During a routine inspection

We were not able to speak to some people using the service because they had complex needs, which meant they were not able to tell us about their experiences or they chose not to speak with us.

We spoke with two people during our visit. They both told us that they were very happy living at Elm Park. One person told us that they had settled well and that staff were very helpful and nice. Another person told us that they were well supported to maintain their hobbies and independent living skills. They told us that they were listened to and were able to freely express their views or concerns and these were acted upon.

We saw that Elm Park provided a safe, relaxed and homely environment for people that encouraged personal development. Staff were friendly and respectful in their approach and interacted with people using the service in a confident and considerate manner.

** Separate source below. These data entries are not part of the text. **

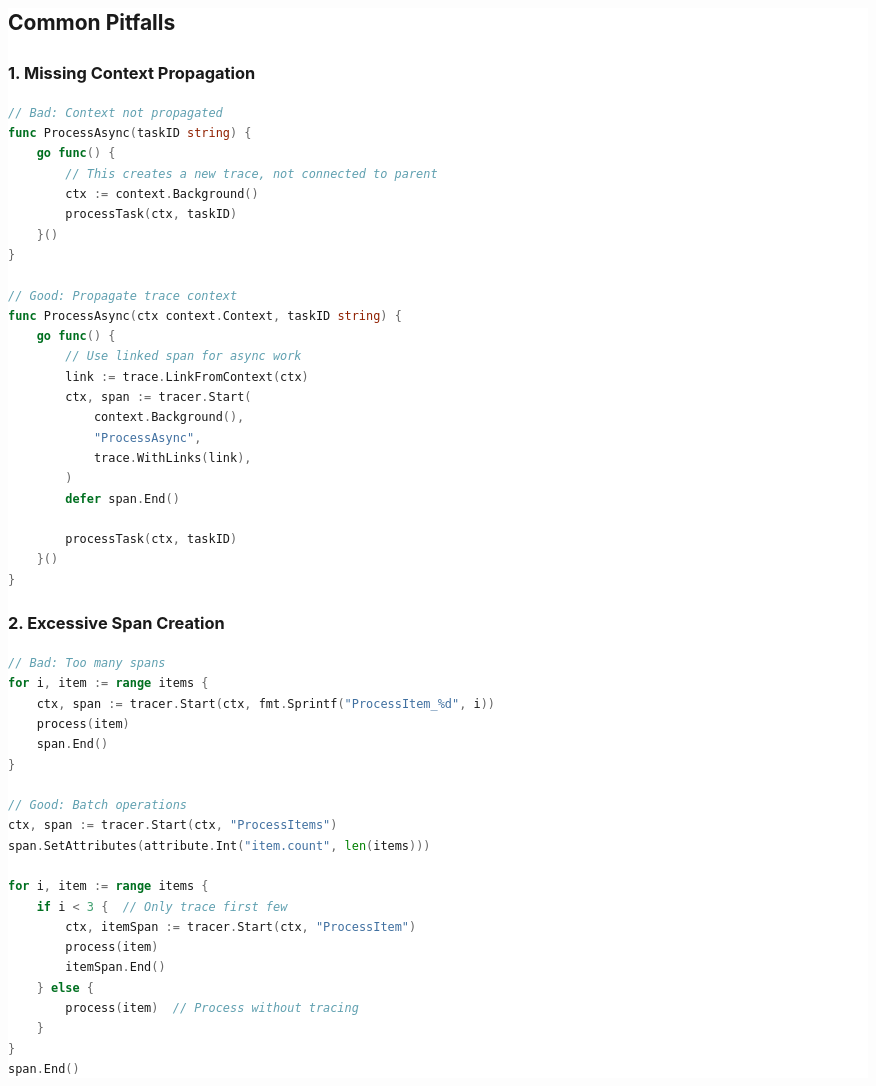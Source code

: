 
## Common Pitfalls

### 1. Missing Context Propagation

```go
// Bad: Context not propagated
func ProcessAsync(taskID string) {
    go func() {
        // This creates a new trace, not connected to parent
        ctx := context.Background()
        processTask(ctx, taskID)
    }()
}

// Good: Propagate trace context
func ProcessAsync(ctx context.Context, taskID string) {
    go func() {
        // Use linked span for async work
        link := trace.LinkFromContext(ctx)
        ctx, span := tracer.Start(
            context.Background(), 
            "ProcessAsync",
            trace.WithLinks(link),
        )
        defer span.End()
        
        processTask(ctx, taskID)
    }()
}
```

### 2. Excessive Span Creation

```go
// Bad: Too many spans
for i, item := range items {
    ctx, span := tracer.Start(ctx, fmt.Sprintf("ProcessItem_%d", i))
    process(item)
    span.End()
}

// Good: Batch operations
ctx, span := tracer.Start(ctx, "ProcessItems")
span.SetAttributes(attribute.Int("item.count", len(items)))

for i, item := range items {
    if i < 3 {  // Only trace first few
        ctx, itemSpan := tracer.Start(ctx, "ProcessItem")
        process(item)
        itemSpan.End()
    } else {
        process(item)  // Process without tracing
    }
}
span.End()
```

During the course of our visit we saw that people were supported to express their views and choices and that staff clearly understood each person's needs and behaviours. Staff looked after people's healthcare needs in a proactive way. People were provided with choices of food and drink that met their individual needs.

The provider had effective systems in place to monitor the quality and safety of the service that people received.

12 September 2012

During a routine inspection

We spoke with three people using the service during our visit.

The people we spoke with all told us that they were happy at Elm Park. They told us that they had reasonable opportunities to go out and did not feel unnecessarily restrictive. One person told us about their woodwork and that they had access to a small workshop. Another person told us that they were being supported to access the community and develop their daily living skills with a view to living more independently in the near future.

They all confirmed that they had a care plan and that they understood and were involved in the planning of their care plans. They said that they were able to contribute to their care planning reviews and had the opportunity to express their views

All the people we spoke with felt generally supported and listened to. They all said that they had access to an advocate and would be comfortable speaking to their nurse or a member of the management team if they had any worries or concerns.

Mental Health Act Commissioner reports

Each year, we visit all NHS trusts and independent providers who care for people whose rights are restricted under the Mental Health Act to monitor the care they provide and check that patients' rights are met. Immediate concerns raised by patients on those visits are discussed, if appropriate, with hospital staff.

Our Mental Health Act Commissioners may carry out a number of visits to each provider over a 12-month period, during which they talk to detained patients, staff and managers about how services are provided. In the past, we summarised themes from the visits and published an annual statement followed by the provider's response where applicable. We are looking at different ways to indicate the outcomes of our monitoring in the future.